The encryption is done as follows:
We shall assume that inputs letters to be encrypted consists of lowercase characters (a-z) and one or more white spaces. Also whenever we refer to the term "alphabet", we always mean English Alphabet (consisting of letters a-z). Jay's encryption algorithm uses a substitution cipher (where we replace each letter of the alphabet by some other letter of the alphabet) to encrypt.
Represent each letter of the alphabet by a number in this way – a -> 0, b-> 1,..., z -> 25. If a letter is shifted by n places means that it is replaced by another letter which precedes (n < 0) or succeeds (n > 0) the given letter by n places (we go back to a in case we need to go beyond z). In case of inversion, we exchange the mapping of letters in this way – the mapping of A is now the mapping of Z and vice versa, the mapping of B is now the mapping of Y and vice versa, and so on.
Initially Jay and Viru decide upon a common word (called a key) which they would use to encrypt the text (The original text is called plaintext and the encrypted text is called ciphertext). Then the entire text (including spaces - assume there will be no leading or trailing spaces) is divided into groups of size k, where k is the length of the key. Then write the key under the groups - letter by letter. Now the first floor (k/2) letters of the plaintext under each group are shifted and inverted corresponding to the letter below it.
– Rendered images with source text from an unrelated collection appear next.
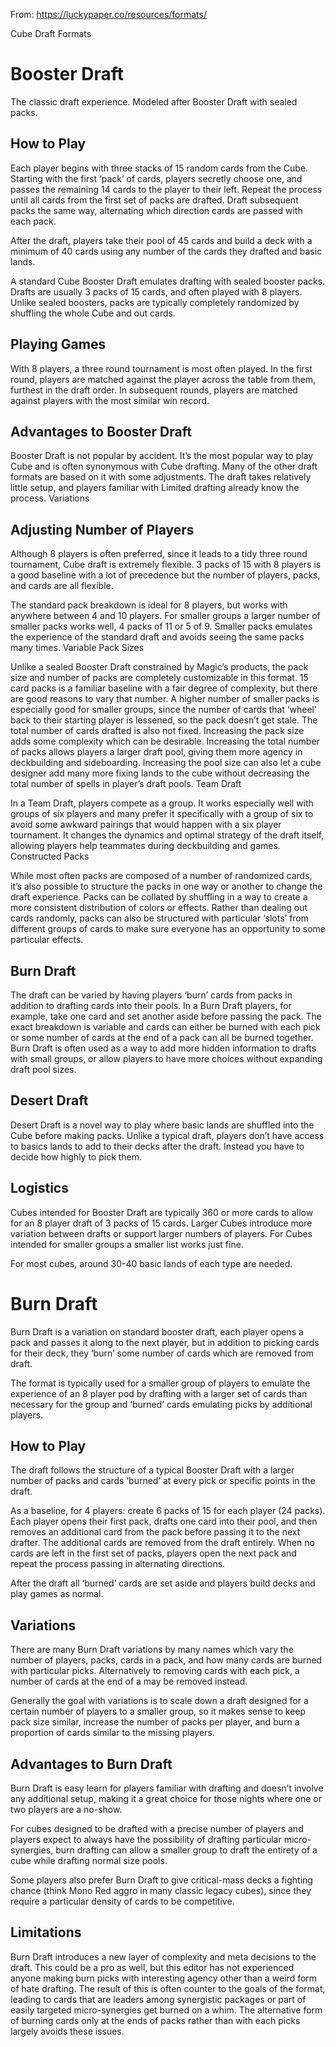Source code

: From: https://luckypaper.co/resources/formats/

Cube Draft Formats

# Booster Draft

The classic draft experience. Modeled after Booster Draft with sealed packs.

## How to Play

Each player begins with three stacks of 15 random cards from the Cube. Starting with the first ‘pack’ of cards, players secretly choose one, and passes the remaining 14 cards to the player to their left. Repeat the process until all cards from the first set of packs are drafted. Draft subsequent packs the same way, alternating which direction cards are passed with each pack.

After the draft, players take their pool of 45 cards and build a deck with a minimum of 40 cards using any number of the cards they drafted and basic lands.

A standard Cube Booster Draft emulates drafting with sealed booster packs. Drafts are usually 3 packs of 15 cards, and often played with 8 players. Unlike sealed boosters, packs are typically completely randomized by shuffling the whole Cube and out cards.

## Playing Games

With 8 players, a three round tournament is most often played. In the first round, players are matched against the player across the table from them, furthest in the draft order. In subsequent rounds, players are matched against players with the most similar win record.

## Advantages to Booster Draft

Booster Draft is not popular by accident. It’s the most popular way to play Cube and is often synonymous with Cube drafting. Many of the other draft formats are based on it with some adjustments. The draft takes relatively little setup, and players familiar with Limited drafting already know the process.
Variations

## Adjusting Number of Players

Although 8 players is often preferred, since it leads to a tidy three round tournament, Cube draft is extremely flexible. 3 packs of 15 with 8 players is a good baseline with a lot of precedence but the number of players, packs, and cards are all flexible.

The standard pack breakdown is ideal for 8 players, but works with anywhere between 4 and 10 players. For smaller groups a larger number of smaller packs works well, 4 packs of 11 or 5 of 9. Smaller packs emulates the experience of the standard draft and avoids seeing the same packs many times.
Variable Pack Sizes

Unlike a sealed Booster Draft constrained by Magic’s products, the pack size and number of packs are completely customizable in this format. 15 card packs is a familiar baseline with a fair degree of complexity, but there are good reasons to vary that number. A higher number of smaller packs is especially good for smaller groups, since the number of cards that ‘wheel’ back to their starting player is lessened, so the pack doesn’t get stale. The total number of cards drafted is also not fixed. Increasing the pack size adds some complexity which can be desirable. Increasing the total number of packs allows players a larger draft pool, giving them more agency in deckbuilding and sideboarding. Increasing the pool size can also let a cube designer add many more fixing lands to the cube without decreasing the total number of spells in player’s draft pools.
Team Draft

In a Team Draft, players compete as a group. It works especially well with groups of six players and many prefer it specifically with a group of six to avoid some awkward pairings that would happen with a six player tournament. It changes the dynamics and optimal strategy of the draft itself, allowing players help teammates during deckbuilding and games.
Constructed Packs

While most often packs are composed of a number of randomized cards, it’s also possible to structure the packs in one way or another to change the draft experience. Packs can be collated by shuffling in a way to create a more consistent distribution of colors or effects. Rather than dealing out cards randomly, packs can also be structured with particular ‘slots’ from different groups of cards to make sure everyone has an opportunity to some particular effects.

## Burn Draft

The draft can be varied by having players ‘burn’ cards from packs in addition to drafting cards into their pools. In a Burn Draft players, for example, take one card and set another aside before passing the pack. The exact breakdown is variable and cards can either be burned with each pick or some number of cards at the end of a pack can all be burned together. Burn Draft is often used as a way to add more hidden information to drafts with small groups, or allow players to have more choices without expanding draft pool sizes.

## Desert Draft

Desert Draft is a novel way to play where basic lands are shuffled into the Cube before making packs. Unlike a typical draft, players don’t have access to basics lands to add to their decks after the draft. Instead you have to decide how highly to pick them.

## Logistics

Cubes intended for Booster Draft are typically 360 or more cards to allow for an 8 player draft of 3 packs of 15 cards. Larger Cubes introduce more variation between drafts or support larger numbers of players. For Cubes intended for smaller groups a smaller list works just fine.

For most cubes, around 30-40 basic lands of each type are needed.




# Burn Draft

Burn Draft is a variation on standard booster draft, each player opens a pack and passes it along to the next player, but in addition to picking cards for their deck, they ‘burn’ some number of cards which are removed from draft.

The format is typically used for a smaller group of players to emulate the experience of an 8 player pod by drafting with a larger set of cards than necessary for the group and ‘burned’ cards emulating picks by additional players.

## How to Play

The draft follows the structure of a typical Booster Draft with a larger number of packs and cards ‘burned’ at every pick or specific points in the draft.

As a baseline, for 4 players: create 6 packs of 15 for each player (24 packs). Each player opens their first pack, drafts one card into their pool, and then removes an additional card from the pack before passing it to the next drafter. The additional cards are removed from the draft entirely. When no cards are left in the first set of packs, players open the next pack and repeat the process passing in alternating directions.

After the draft all ‘burned’ cards are set aside and players build decks and play games as normal.

## Variations

There are many Burn Draft variations by many names which vary the number of players, packs, cards in a pack, and how many cards are burned with particular picks. Alternatively to removing cards with each pick, a number of cards at the end of a may be removed instead.

Generally the goal with variations is to scale down a draft designed for a certain number of players to a smaller group, so it makes sense to keep pack size similar, increase the number of packs per player, and burn a proportion of cards similar to the missing players.

## Advantages to Burn Draft

Burn Draft is easy learn for players familiar with drafting and doesn’t involve any additional setup, making it a great choice for those nights where one or two players are a no-show.

For cubes designed to be drafted with a precise number of players and players expect to always have the possibility of drafting particular micro-synergies, burn drafting can allow a smaller group to draft the entirety of a cube while drafting normal size pools.

Some players also prefer Burn Draft to give critical-mass decks a fighting chance (think Mono Red aggro in many classic legacy cubes), since they require a particular density of cards to be competitive.

## Limitations

Burn Draft introduces a new layer of complexity and meta decisions to the draft. This could be a pro as well, but this editor has not experienced anyone making burn picks with interesting agency other than a weird form of hate drafting. The result of this is often counter to the goals of the format, leading to cards that are leaders among synergistic packages or part of easily targeted micro-synergies get burned on a whim. The alternative form of burning cards only at the ends of packs rather than with each picks largely avoids these issues.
For instance if in a group the letter a is below the letter k, k will be shifted by a, i.e. 0 places and then inverted. While the remaining letters of the group are simply shifted. Note that the shifting and inversion functions are done on letters only - white space is not encrypted. Use the above stuffs to create a decrypting algorithm.
Input
The first line of the input would consist a number T indicating the number of test cases. The next line contains a string which would be used as a key for each of the coming test cases. T test cases then follow. Each test case consists of a single line containing the cipher text.
Output
For each test case the output would consist of a single line containing the decrypted text.
Example
Input:
1
tiger
ldusf lrmcp
Output:
hello world
Explanation:
Here I shall explain how “hello world” was encrypted to form “ldusf lrmcp”. The length of the key (tiger) is 5. Divide the plain text into groups of length 5 each. The first such group is “hello”. “h” is now shifted by “t” places, i.e. 19 places and then inverted i.e. the letter corresponding to “h” now would be the letter corresponding to “s” (on applying inversion – make a table and see) which in this case is “l”. Similarly for “e”, it is “d” on shifting and inversion. The remaining three letters “l”, “l” and “o” are simply shifted which is easy to calculate. The output would be of a similar format to input – it would have spaces in the same location as the input.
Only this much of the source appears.